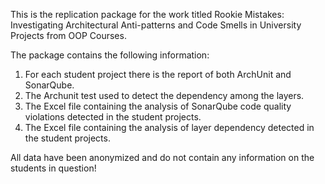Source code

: This is the replication package for the work titled Rookie Mistakes: Investigating Architectural Anti-patterns and
Code Smells in University Projects from OOP Courses.

The package contains the following information:
1) For each student project there is the report of both ArchUnit and SonarQube.
2) The Archunit test used to detect the dependency among the layers.
3) The Excel file containing the analysis of SonarQube code quality violations detected in the student projects.
4) The Excel file containing the analysis of layer dependency detected in the student projects. 

 
All data have been anonymized and do not contain any information on the students in question!
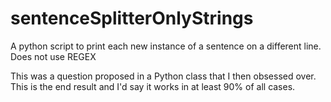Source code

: # sentenceSplitterOnlyStrings
A python script to print each new instance of a sentence on a different line. Does not use REGEX

This was a question proposed in a Python class that I then obsessed over. This is the end result
and I'd say it works in at least 90% of all cases.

○ ○ ○ ○

Reproduce the lines above, exactly and exclusively, from the line containing "3) The Excel" down to the last line, both included; pictures are not part of the copy.

3) The Excel file containing the analysis of SonarQube code quality violations detected in the student projects.
4) The Excel file containing the analysis of layer dependency detected in the student projects. 

 
All data have been anonymized and do not contain any information on the students in question!
Source code

: # sentenceSplitterOnlyStrings
A python script to print each new instance of a sentence on a different line. Does not use REGEX

This was a question proposed in a Python class that I then obsessed over. This is the end result
and I'd say it works in at least 90% of all cases.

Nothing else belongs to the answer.